◆ **The task**:
Nothing outside the range below should be printed. Output exactly the lines from the line with "- 해당 ID는 Packet의" to the line with "- Checksum을 제외한", both included.

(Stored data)
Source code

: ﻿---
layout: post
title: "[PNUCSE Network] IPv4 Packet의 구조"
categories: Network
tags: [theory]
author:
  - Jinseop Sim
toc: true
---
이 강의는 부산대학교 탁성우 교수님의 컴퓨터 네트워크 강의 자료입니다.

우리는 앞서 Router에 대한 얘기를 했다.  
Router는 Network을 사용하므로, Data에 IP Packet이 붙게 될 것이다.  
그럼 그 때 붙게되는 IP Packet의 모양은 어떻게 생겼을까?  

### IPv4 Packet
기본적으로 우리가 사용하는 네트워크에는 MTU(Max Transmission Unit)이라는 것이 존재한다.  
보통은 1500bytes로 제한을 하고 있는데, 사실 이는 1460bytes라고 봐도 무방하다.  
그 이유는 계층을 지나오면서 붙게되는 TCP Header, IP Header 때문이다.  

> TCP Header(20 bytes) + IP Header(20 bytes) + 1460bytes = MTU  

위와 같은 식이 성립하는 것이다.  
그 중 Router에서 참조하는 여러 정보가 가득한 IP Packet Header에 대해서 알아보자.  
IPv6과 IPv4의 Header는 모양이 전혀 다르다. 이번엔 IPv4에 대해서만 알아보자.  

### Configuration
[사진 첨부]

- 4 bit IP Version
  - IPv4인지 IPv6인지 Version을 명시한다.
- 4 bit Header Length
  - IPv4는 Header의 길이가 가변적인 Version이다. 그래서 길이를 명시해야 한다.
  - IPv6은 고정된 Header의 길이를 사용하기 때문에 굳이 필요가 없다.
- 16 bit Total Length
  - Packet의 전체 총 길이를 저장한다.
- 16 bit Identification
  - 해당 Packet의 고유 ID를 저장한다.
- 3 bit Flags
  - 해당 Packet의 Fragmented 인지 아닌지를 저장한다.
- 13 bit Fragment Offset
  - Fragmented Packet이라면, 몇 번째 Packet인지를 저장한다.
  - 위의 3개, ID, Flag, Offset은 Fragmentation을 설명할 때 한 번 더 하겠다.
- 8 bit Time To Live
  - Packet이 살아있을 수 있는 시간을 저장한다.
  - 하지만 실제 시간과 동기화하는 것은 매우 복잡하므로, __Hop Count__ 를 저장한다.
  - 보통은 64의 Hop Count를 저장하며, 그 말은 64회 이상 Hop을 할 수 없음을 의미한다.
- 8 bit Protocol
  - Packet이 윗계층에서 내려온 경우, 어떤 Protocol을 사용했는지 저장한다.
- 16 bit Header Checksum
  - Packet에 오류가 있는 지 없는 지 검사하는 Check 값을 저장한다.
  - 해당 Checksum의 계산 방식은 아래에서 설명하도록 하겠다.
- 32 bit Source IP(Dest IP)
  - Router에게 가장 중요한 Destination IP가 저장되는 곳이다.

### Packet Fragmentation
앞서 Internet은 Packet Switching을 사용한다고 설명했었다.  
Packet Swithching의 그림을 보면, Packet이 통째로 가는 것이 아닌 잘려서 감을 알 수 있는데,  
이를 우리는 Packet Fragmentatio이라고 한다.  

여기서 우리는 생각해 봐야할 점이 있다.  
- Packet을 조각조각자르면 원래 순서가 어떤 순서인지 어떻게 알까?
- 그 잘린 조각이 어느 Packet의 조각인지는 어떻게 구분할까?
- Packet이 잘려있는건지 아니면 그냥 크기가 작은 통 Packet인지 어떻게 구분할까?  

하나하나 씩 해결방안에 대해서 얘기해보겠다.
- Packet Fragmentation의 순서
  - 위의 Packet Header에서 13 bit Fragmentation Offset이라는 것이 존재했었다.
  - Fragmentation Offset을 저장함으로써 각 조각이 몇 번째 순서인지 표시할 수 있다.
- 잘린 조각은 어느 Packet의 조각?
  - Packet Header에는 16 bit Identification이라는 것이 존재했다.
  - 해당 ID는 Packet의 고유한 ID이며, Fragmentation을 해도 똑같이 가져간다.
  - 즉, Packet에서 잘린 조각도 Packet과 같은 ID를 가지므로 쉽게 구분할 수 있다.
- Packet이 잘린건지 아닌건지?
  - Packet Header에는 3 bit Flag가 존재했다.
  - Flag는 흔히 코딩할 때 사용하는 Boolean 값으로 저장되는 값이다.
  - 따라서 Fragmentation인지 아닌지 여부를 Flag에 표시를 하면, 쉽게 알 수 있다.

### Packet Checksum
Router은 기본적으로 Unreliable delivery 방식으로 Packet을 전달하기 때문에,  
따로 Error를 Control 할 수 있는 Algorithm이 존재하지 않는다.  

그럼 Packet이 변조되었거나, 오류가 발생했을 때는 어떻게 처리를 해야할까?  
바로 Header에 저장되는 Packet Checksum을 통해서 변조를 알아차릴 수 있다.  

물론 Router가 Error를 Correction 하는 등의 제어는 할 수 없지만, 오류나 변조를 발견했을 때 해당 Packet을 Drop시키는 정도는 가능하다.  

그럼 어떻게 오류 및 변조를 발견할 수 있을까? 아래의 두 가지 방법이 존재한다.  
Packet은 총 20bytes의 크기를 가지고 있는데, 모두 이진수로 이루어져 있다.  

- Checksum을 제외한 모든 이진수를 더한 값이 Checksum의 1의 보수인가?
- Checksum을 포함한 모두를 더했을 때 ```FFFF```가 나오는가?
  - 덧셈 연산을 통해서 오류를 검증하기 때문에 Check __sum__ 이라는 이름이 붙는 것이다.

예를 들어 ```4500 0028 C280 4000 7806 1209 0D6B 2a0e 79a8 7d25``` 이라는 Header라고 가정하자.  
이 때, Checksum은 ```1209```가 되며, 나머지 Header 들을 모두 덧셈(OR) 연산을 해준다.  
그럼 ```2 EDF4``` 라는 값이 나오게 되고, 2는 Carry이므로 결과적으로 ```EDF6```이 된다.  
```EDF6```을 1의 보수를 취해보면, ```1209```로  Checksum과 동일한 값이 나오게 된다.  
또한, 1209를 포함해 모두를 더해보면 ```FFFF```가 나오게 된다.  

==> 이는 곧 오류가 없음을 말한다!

◆ **Answer to this exercise**:
  - 해당 ID는 Packet의 고유한 ID이며, Fragmentation을 해도 똑같이 가져간다.
  - 즉, Packet에서 잘린 조각도 Packet과 같은 ID를 가지므로 쉽게 구분할 수 있다.
- Packet이 잘린건지 아닌건지?
  - Packet Header에는 3 bit Flag가 존재했다.
  - Flag는 흔히 코딩할 때 사용하는 Boolean 값으로 저장되는 값이다.
  - 따라서 Fragmentation인지 아닌지 여부를 Flag에 표시를 하면, 쉽게 알 수 있다.

### Packet Checksum
Router은 기본적으로 Unreliable delivery 방식으로 Packet을 전달하기 때문에,  
따로 Error를 Control 할 수 있는 Algorithm이 존재하지 않는다.  

그럼 Packet이 변조되었거나, 오류가 발생했을 때는 어떻게 처리를 해야할까?  
바로 Header에 저장되는 Packet Checksum을 통해서 변조를 알아차릴 수 있다.  

물론 Router가 Error를 Correction 하는 등의 제어는 할 수 없지만, 오류나 변조를 발견했을 때 해당 Packet을 Drop시키는 정도는 가능하다.  

그럼 어떻게 오류 및 변조를 발견할 수 있을까? 아래의 두 가지 방법이 존재한다.  
Packet은 총 20bytes의 크기를 가지고 있는데, 모두 이진수로 이루어져 있다.  

- Checksum을 제외한 모든 이진수를 더한 값이 Checksum의 1의 보수인가?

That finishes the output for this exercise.